The LESB65, pmrB SNP and ∆pmrB strains were incubated on LB agar plates for 18 h at 37 °C. A sweep of colonies were inoculated into 5 ml of LB broth and incubated for a further 18 h at 37 °C and 180 r.p.m. A fresh dilution in LB broth was made by incubating 1.2 ml of the overnight culture into 28.8 ml of fresh LB media. The bacteria were incubated at 37 °C and 180 r.p.m. to an OD₆₀₀ between 0.5 and 0.6 and pelleted down at 4500 r.p.m. for 12 min. The pellet was washed once in phosphate buffered saline and stored at −80 °C until processing for proteomic analysis. Five replicates per condition were used. Bacterial cell pellets were lysed by sonication 1% (w/v) SDC in 50 mM ammonium bicarbonate. Samples were heated at 80 °C for 15 min before centrifugation at 12,000×g to pellet debris. The supernatant was retained, and proteins reduced with 3 mM DTT (Sigma) at 60 °C for 10 min, cooled, then alkylated with 9 mM iodoacetamide (Sigma) at RT for 30 min in the dark; all steps were performed with intermittent vortex-mixing. Proteomic-grade trypsin (Sigma) was added at a protein:trypsin ratio of 50:1 and incubated at 37 °C overnight. SDC was removed by adding TFA to a final concentration of 0.5% (v/v). Peptide samples were centrifuged at 12,000×g for 30 min to remove precipitated SDC.

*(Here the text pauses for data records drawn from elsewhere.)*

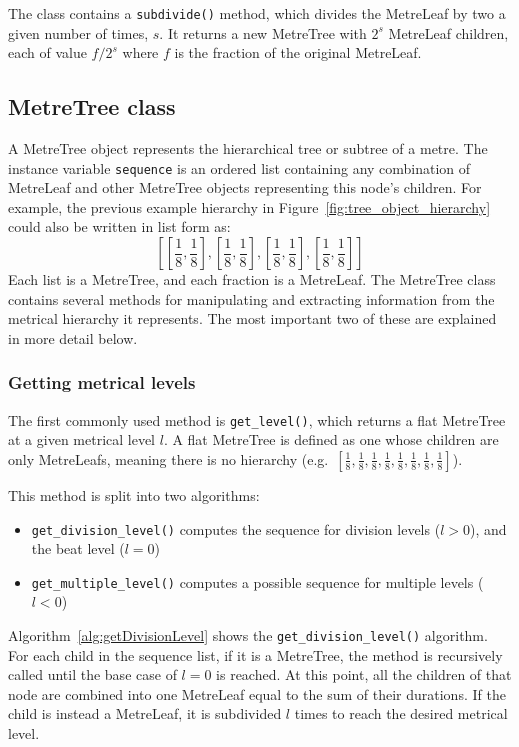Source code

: \documentclass[12pt,twoside,openright]{report}
\begin{document}
The class contains a \verb'subdivide()' method, which divides the MetreLeaf by two a
given number of times, $s$. It returns a new MetreTree with $2^s$ MetreLeaf children, each of value $f/2^s$ where $f$ is the fraction of the original MetreLeaf.


\subsection{MetreTree class} \label{metretree}

A MetreTree object represents the hierarchical tree or subtree of a metre. The
instance variable \verb'sequence' is an ordered list containing any combination of
MetreLeaf and other MetreTree objects representing this node's children. For
example, the previous example hierarchy in Figure~\ref{fig:tree_object_hierarchy} could also be written in list form as:
\[\left[\left[\frac{1}{8},\frac{1}{8}\right],\left[\frac{1}{8},\frac{1}{8}\right],\left[\frac{1}{8},\frac{1}{8}\right],\left[\frac{1}{8},\frac{1}{8}\right]\right]\]
Each list is a
MetreTree, and each fraction is a MetreLeaf. The MetreTree class contains
several methods for manipulating and extracting information from the metrical
hierarchy it represents. The most important two of these are explained in more
detail below.

\subsubsection{Getting metrical levels} \label{get_level}

The first commonly used method is \verb'get_level()', which returns a flat MetreTree at
a given metrical level $l$. A flat MetreTree is defined as one whose children are
only MetreLeafs, meaning there is no hierarchy (e.g.\ $\left[\frac{1}{8},\frac{1}{8},\frac{1}{8},\frac{1}{8},\frac{1}{8},\frac{1}{8},\frac{1}{8},\frac{1}{8}\right]$).

This method is split into two algorithms:
\begin{itemize}
    \item \verb'get_division_level()' computes the sequence for division levels ($l>0$), and the beat level ($l=0$)
	\item \verb'get_multiple_level()' computes a possible sequence for multiple levels ($l<0$)
\end{itemize}

Algorithm~\ref{alg:getDivisionLevel} shows the \verb'get_division_level()' algorithm. For each child in the
sequence list, if it is a MetreTree, the method is recursively called until the
base case of $l=0$ is reached. At this point, all the children of that node are
combined into one MetreLeaf equal to the sum of their durations. If the child is
instead a MetreLeaf, it is subdivided $l$ times to reach the desired metrical
level.
\end{document}
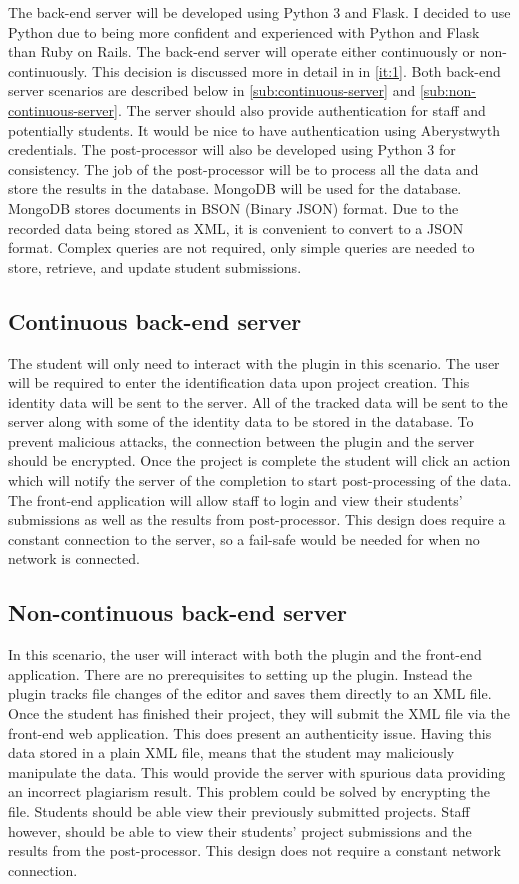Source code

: The back-end server will be developed using Python 3 and Flask. I decided to use Python due to being more confident and experienced with Python and Flask than Ruby on Rails. The back-end server will operate either continuously or non-continuously. This decision is discussed more in detail in  in \autoref{it:1}. Both back-end server scenarios are described below in \autoref{sub:continuous-server} and \autoref{sub:non-continuous-server}. The server should also provide authentication for staff and potentially students. It would be nice to have authentication using Aberystwyth credentials. The post-processor will also be developed using Python 3 for consistency. The job of the post-processor will be to process all the data and store the results in the database. MongoDB will be used for the database. MongoDB stores documents in BSON (Binary JSON) format. Due to the recorded data being stored as XML, it is convenient to convert to a JSON format. Complex queries are not required, only simple queries are needed to store, retrieve, and update student submissions.

\subsection{Continuous back-end server}
\label{sub:continuous-server}
The student will only need to interact with the plugin in this scenario. The user will be required to enter the identification data upon project creation. This identity data will be sent to the server. All of the tracked data will be sent to the server along with some of the identity data to be stored in the database. To prevent malicious attacks, the connection between the plugin and the server should be encrypted. Once the project is complete the student will click an action which will notify the server of the completion to start post-processing of the data. The front-end application will allow staff to login and view their students' submissions as well as the results from post-processor. This design does require a constant connection to the server, so a fail-safe would be needed for when no network is connected.

\subsection{Non-continuous back-end server}
\label{sub:non-continuous-server}
In this scenario, the user will interact with both the plugin and the front-end application. There are no prerequisites to setting up the plugin. Instead the plugin tracks file changes of the editor and saves them directly to an XML file. Once the student has finished their project, they will submit the XML file via the front-end web application. This does present an authenticity issue. Having this data stored in a plain XML file, means that the student may maliciously manipulate the data. This would provide the server with spurious data providing an incorrect plagiarism result. This problem could be solved by encrypting the file. Students should be able view their previously submitted projects. Staff however, should be able to view their students' project submissions and the results from the post-processor. This design does not require a constant network connection.

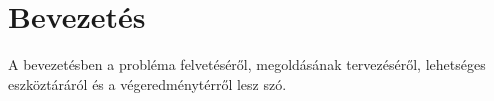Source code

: \chapter{Bevezetés}
A bevezetésben a probléma felvetéséről, megoldásának tervezéséről, lehetséges eszköztáráról és a végeredménytérről lesz szó.
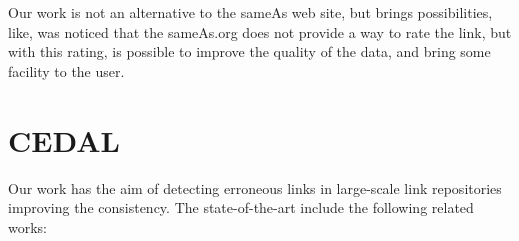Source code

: Our work is not an alternative to the sameAs web site, but brings possibilities, like, was noticed that the sameAs.org does not provide a way to rate the link, but with this rating, is possible to improve the quality of the data, and bring some facility to the user.

\section{CEDAL}
Our work has the aim of detecting erroneous links in large-scale link repositories improving the consistency. The state-of-the-art include the following related works:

Apical wash secretions from six batches of ALI day 14 mMEC cultures were pooled. TCA precipitation was performed (30% TCA in acetone) at −20°C for 2 h to precipitate soluble proteins (50 µg). Proteins were pelleted at 12,000 g for 10 min at 4°C and pellets washed three times with ice-cold acetone, air dried and resuspended in 50 mM ammonium bicarbonate, 0.1% RapiGest SF (Waters). Samples were heated at 80°C for 10 min, reduced with 3 mM DTT at 60°C for 10 min, cooled and then alkylated with 9 mM iodoacetamide (Sigma) for 30 min. All steps were performed with intermittent vortexing. Proteomic-grade trypsin (Sigma) was added at a protein:trypsin ratio of 50:1 and incubated at 37°C overnight. The samples were precipitated using 1% TFA at 37°C for 2 h and centrifuged at 12,000 g for 1 h (4°C) to remove RapiGest SF. The peptide supernatant was desalted using C₁₈ reverse-phase stage tips (Thermo Scientific Pierce) according to the manufacturer's instructions, dried and re-suspended in 3% (v/v) acetonitrile, 0.1% (v/v) TFA for analysis by mass spectrometry (MS).